Fillakit LLC was in that story too; it's the one founded by the former telemarketer, one Paul Wexler, who settled a Federal Trade Commission lawsuit in 2013 after his company was accused of "illegal robocalling, making unauthorized charges to consumers' bank accounts and falsely claiming to be a nonprofit organization" that did "credit counseling." Wexler was assessed a $2.7 million judgment and enjoined from ever representing his company as a credit counseling service. But nothing in the suit prevented him from becoming a federal contractor, whee! So in May, six days after Fillakit was incorporated, the new venture was awarded that $10.5 million FEMA contract for test kit swabs and containers to hold the samples obtained from swabs.
Usually, those containers would be sealable vials made of glass or sterile plastic that also contain a sterile "viral transport medium" that preserves the sample's coronavirus RNA (if any) long enough for the sample to be tested in a lab. Such materials are typically manufactured in sterile facilities to prevent contamination of the vials.

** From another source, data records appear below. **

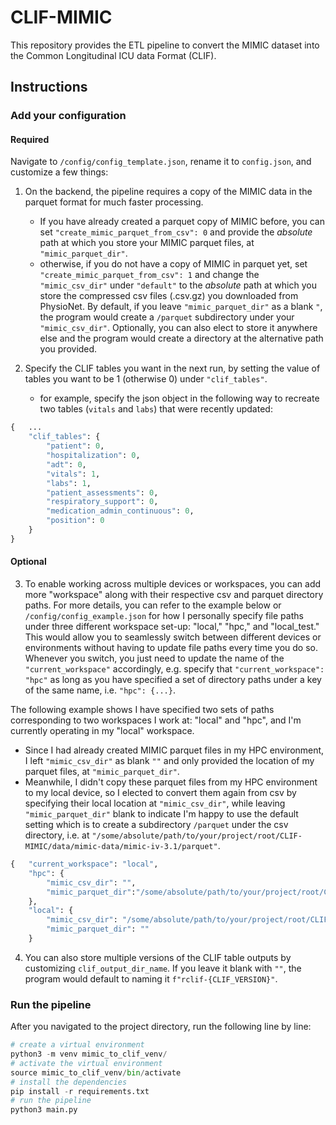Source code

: # CLIF-MIMIC
This repository provides the ETL pipeline to convert the MIMIC dataset into the Common Longitudinal ICU data Format (CLIF).

## Instructions
### Add your configuration
#### Required
Navigate to `/config/config_template.json`, rename it to `config.json`, and customize a few things:
1. On the backend, the pipeline requires a copy of the MIMIC data in the parquet format for much faster processing. 
    - If you have already created a parquet copy of MIMIC before, you can set `"create_mimic_parquet_from_csv": 0` and provide the *absolute* path at which you store your MIMIC parquet files, at `"mimic_parquet_dir"`.
    - otherwise, if you do not have a copy of MIMIC in parquet yet, set `"create_mimic_parquet_from_csv": 1` and change the `"mimic_csv_dir"` under `"default"` to the *absolute* path at which you store the compressed csv files (.csv.gz) you downloaded from PhysioNet. By default, if you leave `"mimic_parquet_dir"` as a blank `"`, the program would create a `/parquet` subdirectory under your `"mimic_csv_dir"`. Optionally, you can also elect to store it anywhere else and the program would create a directory at the alternative path you provided. 

2. Specify the CLIF tables you want in the next run, by setting the value of tables you want to be 1 (otherwise 0) under `"clif_tables"`. 
    - for example, specify the json object in the following way to recreate two tables (`vitals` and `labs`) that were recently updated:

```python
{   ...
    "clif_tables": {
        "patient": 0,
        "hospitalization": 0,
        "adt": 0,
        "vitals": 1,
        "labs": 1,
        "patient_assessments": 0,
        "respiratory_support": 0,
        "medication_admin_continuous": 0,
        "position": 0
    }
}
```

#### Optional
3. To enable working across multiple devices or workspaces, you can add more "workspace" along with their respective csv and parquet directory paths. For more details, you can refer to the example below or `/config/config_example.json` for how I personally specify file paths under three different workspace set-up: "local," "hpc," and "local_test." This would allow you to seamlessly switch between different devices or environments without having to update file paths every time you do so. Whenever you switch, you just need to update the name of the `"current_workspace"` accordingly, e.g. specify that `"current_workspace": "hpc"` as long as you have specified a set of directory paths under a key of the same name, i.e. `"hpc": {...}`. 

The following example shows I have specified two sets of paths corresponding to two workspaces I work at: "local" and "hpc", and I'm currently operating in my "local" workspace. 
- Since I had already created MIMIC parquet files in my HPC environment, I left `"mimic_csv_dir"` as blank `""` and only provided the location of my parquet files, at `"mimic_parquet_dir"`.
- Meanwhile, I didn't copy these parquet files from my HPC environment to my local device, so I elected to convert them again from csv by specifying their local location at `"mimic_csv_dir"`, while leaving `"mimic_parquet_dir"` blank to indicate I'm happy to use the default setting which is to create a subdirectory `/parquet` under the csv directory, i.e. at `"/some/absolute/path/to/your/project/root/CLIF-MIMIC/data/mimic-data/mimic-iv-3.1/parquet"`.

```python
{   "current_workspace": "local",
    "hpc": {
        "mimic_csv_dir": "",
        "mimic_parquet_dir":"/some/absolute/path/to/your/project/root/CLIF-MIMIC/data/mimic-data/mimic-iv-3.1/parquet"
    },
    "local": {
        "mimic_csv_dir": "/some/absolute/path/to/your/project/root/CLIF-MIMIC/data/mimic-data/mimic-iv-3.1",
        "mimic_parquet_dir": ""
    }
```

4. You can also store multiple versions of the CLIF table outputs by customizing `clif_output_dir_name`. If you leave it blank with `""`, the program would default to naming it `f"rclif-{CLIF_VERSION}"`. 

### Run the pipeline
After you navigated to the project directory, run the following line by line:

```python
# create a virtual environment
python3 -m venv mimic_to_clif_venv/
# activate the virtual environment
source mimic_to_clif_venv/bin/activate
# install the dependencies
pip install -r requirements.txt
# run the pipeline
python3 main.py
```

Or maybe, if the containers are from Fillakit, none of the above, according to former employees and a sneak peek at the Fillakit site — a "makeshift warehouse outside of Houston" — by a ProPublica reporter.
The tubes Wexler's company delivered aren't medical supplies at all. They're plastic tubes called "preforms" that are designed to be expanded by heat and a burst of compressed air into 2-liter soda bottles. And whoo boy, how's this for the very best in Clean Room manufacturing technology? The preforms arrive at Fillakit in big shipping containers, and then workers, who may or may not be wearing masks, use snow shovels to sort 'em into plastic bins. After that, since "viral transport medium" is in short supply, the workers squirt some saline solution into the bottles before capping them. The FDA did approve the form of saline being used as an emergency alternative, as long as it can keep viral samples alive for a minimum of three days. BUT:
Three former Fillakit employees said that its process was unsterile. Workers shoveled up the tubes from unsanitary surfaces. The liquid that they added to each tube to preserve samples for lab analysis was kept in trays exposed to the air, which was whipped around by large fans.
We first heard about "clean rooms" when we read The Andromeda Strain, in high school, a decade after it was published in 1969. Michael Crichton would surely be impressed with Fillakit's modern improvements.
This is one of those stories where virtually every new paragraph left us saying "Oh, for fuck's sake." One former employee said that in the first week of manufacturing, none of the workers wore masks. After that, "supervisors did hand out masks but did not require employees to wear them."
And then there's the horrifying low comedy of ProPublica's own sort-of site visit:
On June 10, a ProPublica reporter observed workers, some not wearing masks, standing over snow shovels and bins of tiny soda bottles.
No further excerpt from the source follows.